Unexpected behavior when matching field names using character that also matches the table name?

9 views
Skip to first unread message

Daniel Einspanjer

unread,
Jan 3, 2017, 11:10:36 AM1/3/17
to jOOQ User Group
I have a DB with some tables that have unusual name casing.  In many cases, the names look great for using AS_IS such as "AddedTimestamp" or "HostName", but the schema designers decided that anything in the set of tables related to the object system should be named "objSystem*".  So there is a table named "objSystem" as well as "objSystemCategory", and in the "objSystem" table, there is a field called "objSystemCategory_Id".



I started with a field mapping like this:
<field>
<expression>^(.*)$</expression>
<fieldMember>
<transform>LOWER</transform>
</fieldMember>
<fieldSetter>
<transform>AS_IS</transform>
<expression>set$1</expression>
</fieldSetter>
<fieldGetter>
<transform>AS_IS</transform>
<expression>get$1</expression>
</fieldGetter>
</field>

It works well for all the easy cases, but it ended up with getters and setters like "getobjSystemCategory_Id".

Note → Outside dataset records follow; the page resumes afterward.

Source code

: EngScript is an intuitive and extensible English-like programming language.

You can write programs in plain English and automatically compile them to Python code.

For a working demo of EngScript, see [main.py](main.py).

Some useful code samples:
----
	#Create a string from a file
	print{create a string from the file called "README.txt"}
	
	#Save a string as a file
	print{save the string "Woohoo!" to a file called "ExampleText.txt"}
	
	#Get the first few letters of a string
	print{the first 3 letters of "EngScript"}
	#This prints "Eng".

I tried to fix that by adding a special case for fields that start with a lower case o:
<field>
<expression>^o(.*)$</expression>
<fieldMember>
<transform>LOWER</transform>
</fieldMember>
<fieldSetter>
<transform>AS_IS</transform>
<expression>setO$1</expression>
</fieldSetter>
<fieldGetter>
<transform>AS_IS</transform>
<expression>getO$1</expression>
</fieldGetter>
</field>

But something odd happened here.  Suddenly all my members and accessors had the prefix "objsystem_".  For example, "objsystem_HostName", "getObjsystem_HostName", and "setObjsystem_objSystemCategory_Id".

It seems that if the first part of the expression explicitly matches the table name, then the table name is part of the capture, but if the expression doesn't explicitly match, the table name is omitted?

I'm working around this behavior by capturing everything up to the first period and throwing it away, but it feels odd.  Is this working as designed?
<field>
<expression>^(?:[^.]+\.)o(.*)$</expression>
<fieldMember>
<transform>LOWER</transform>
<expression>o$1</expression>
</fieldMember>
<fieldSetter>
<transform>AS_IS</transform>
<expression>setO$1</expression>
</fieldSetter>
<fieldGetter>
<transform>AS_IS</transform>
<expression>getO$1</expression>
</fieldGetter>
</field>

-Daniel

Lukas Eder

unread,
Jan 3, 2017, 11:23:19 AM1/3/17
to jooq...@googlegroups.com
Hi Daniel,

That's an interesting observation, thanks for sharing.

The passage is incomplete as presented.